As we sat down for lunch, and started to go over our finds, I said "there has to be more around here other than what we have found, this place I bet has never even been hunted before. We're going to have to dig every target, get them scopes working on the hot areas the rest of the this afternoon and turn the discrimination down to make them real sensitive so they can hit coins at a greater depth. Lets use VLF on our conventional detector, so we can recover some of those excellent targets." So I stepped back off of the property, and swept my Model 20 across the area I had covered this morning, I was going to mark each spot ahead of time and then go back in with our conventional metal detectors and work a 4 x 4 area of each location found with the scope. On my first location, I came out with a brass key, about 6 inches long, with a configuration of a dog or something on the end of it. That one got my heart pumping. My friend came up with an Indian head penny another silver dime, and a couple of mason jar lids, them darn things get my heart beating - fast! It seemed like we were just starting to get real hot, and that we were on the trail of some big finds, when those dark clouds started to roll in. If you have never been witness to a big Eastern thunderstorm, well, as my Grandmom used to say "it rained cats and dogs". We were just happy to reach the shelter of the woods! We were soaked to the skin, but we didn't want to get our gear wet, so we continued running to the car to wait out the storm. But after a while, we decided it wasn't going to stop; we were wet, tired, and muddy so we took what the day had to offer, and headed home.

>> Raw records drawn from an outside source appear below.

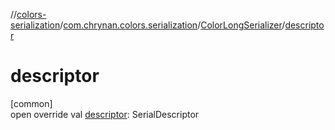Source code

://[colors-serialization](../../../index.md)/[com.chrynan.colors.serialization](../index.md)/[ColorLongSerializer](index.md)/[descriptor](descriptor.md)

# descriptor

[common]\
open override val [descriptor](descriptor.md): SerialDescriptor
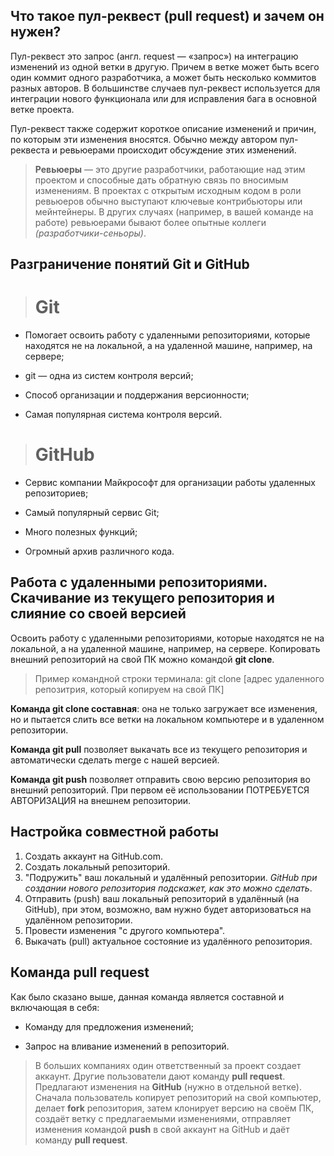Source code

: ## Что такое пул-реквест (pull request) и зачем он нужен?

Пул-реквест это запрос (англ. request — «запрос») на интеграцию изменений из одной ветки в другую. Причем в ветке может быть всего один коммит одного разработчика, а может быть несколько коммитов разных авторов. В большинстве случаев пул-реквест используется для интеграции нового функционала или для исправления бага в основной ветке проекта.

Пул-реквест также содержит короткое описание изменений и причин, по которым эти изменения вносятся. Обычно между автором пул-реквеста и ревьюерами происходит обсуждение этих изменений.

>**Ревьюеры** — это другие разработчики, работающие над этим проектом и способные дать обратную связь по вносимым изменениям. В проектах с открытым исходным кодом в роли ревьюеров обычно выступают ключевые контрибьюторы или мейнтейнеры. В других случаях (например, в вашей команде на работе) ревьюерами бывают более опытные коллеги *(разработчики-сеньоры)*.

## Разграничение понятий Git и GitHub

># Git

* Помогает освоить работу с удаленными 
репозиториями, которые находятся не на локальной, а на удаленной машине, например, на сервере;

* git — одна из систем контроля версий;

* Способ организации и поддержания 
версионности;

* Самая популярная система контроля версий.

># GitHub

* Сервис компании Майкрософт для организации работы удаленных репозиториев;

* Самый популярный сервис Git;

* Много полезных функций;

* Огромный архив различного кода.

## Работа с удаленными репозиториями. Скачивание из текущего репозитория и слияние со своей версией

Освоить работу с удаленными репозиториями, которые находятся не на локальной, а на удаленной машине, например, на сервере.
Копировать внешний репозиторий на свой ПК можно командой **git clone**.

> Пример командной строки терминала: git clone [адрес удаленного репозитрия, который копируем на свой ПК]

**Команда git clone составная**: она не только загружает все изменения, но и пытается слить все ветки на локальном компьютере и в удаленном репозитории.

**Команда git pull** позволяет выкачать все из текущего репозитория и автоматически сделать merge с нашей версией.

**Команда git push** позволяет отправить свою версию репозитория во внешний репозиторий. При первом её использовании ПОТРЕБУЕТСЯ АВТОРИЗАЦИЯ на внешнем репозитории.

## Настройка совместной работы

1. Создать аккаунт на GitHub.com.
2. Создать локальный репозиторий.
3. "Подружить" ваш локальный и удалённый репозитории. 
 *GitHub при создании нового репозитория подскажет, как это можно сделать*.
 4. Отправить (push) ваш локальный репозиторий в удалённый (на GitHub), при этом, возможно, вам нужно будет авторизоваться на удалённом репозитории.
 5. Провести изменения "с другого компьютера".
 6. Выкачать (pull) актуальное состояние из удалённого репозитория.

## Команда pull request

Как было сказано выше, данная команда является составной и включающая в себя:

* Команду для предложения изменений;

* Запрос на вливание изменений в репозиторий.

> В больших компаниях один ответственный за проект создает аккаунт. Другие пользователи дают команду **pull request**. Предлагают изменения на **GitHub** (нужно в отдельной ветке). Сначала пользователь копирует репозиторий на свой компьютер, делает **fork** репозитория, затем клонирует версию на своём ПК, создаёт ветку с предлагаемыми изменениями, отправляет изменения командой **push** в свой аккаунт на GitHub и даёт команду **pull request**.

You know, we never did get a chance to return to that spot. Before we did, the old gent that owned the place, passed away and his wife and son didn't want to be bothered. The only thing I have remaining is what the earth had to offer, and a couple of photos I took that morning. You never know, as times change maybe someday the family will have a change of heart and let us go back for what has to be a very productive treasure hunting spot. But for now, I can only pull off to the side of the road, and scope from a distance into the woods, and the signal of treasure is forever there.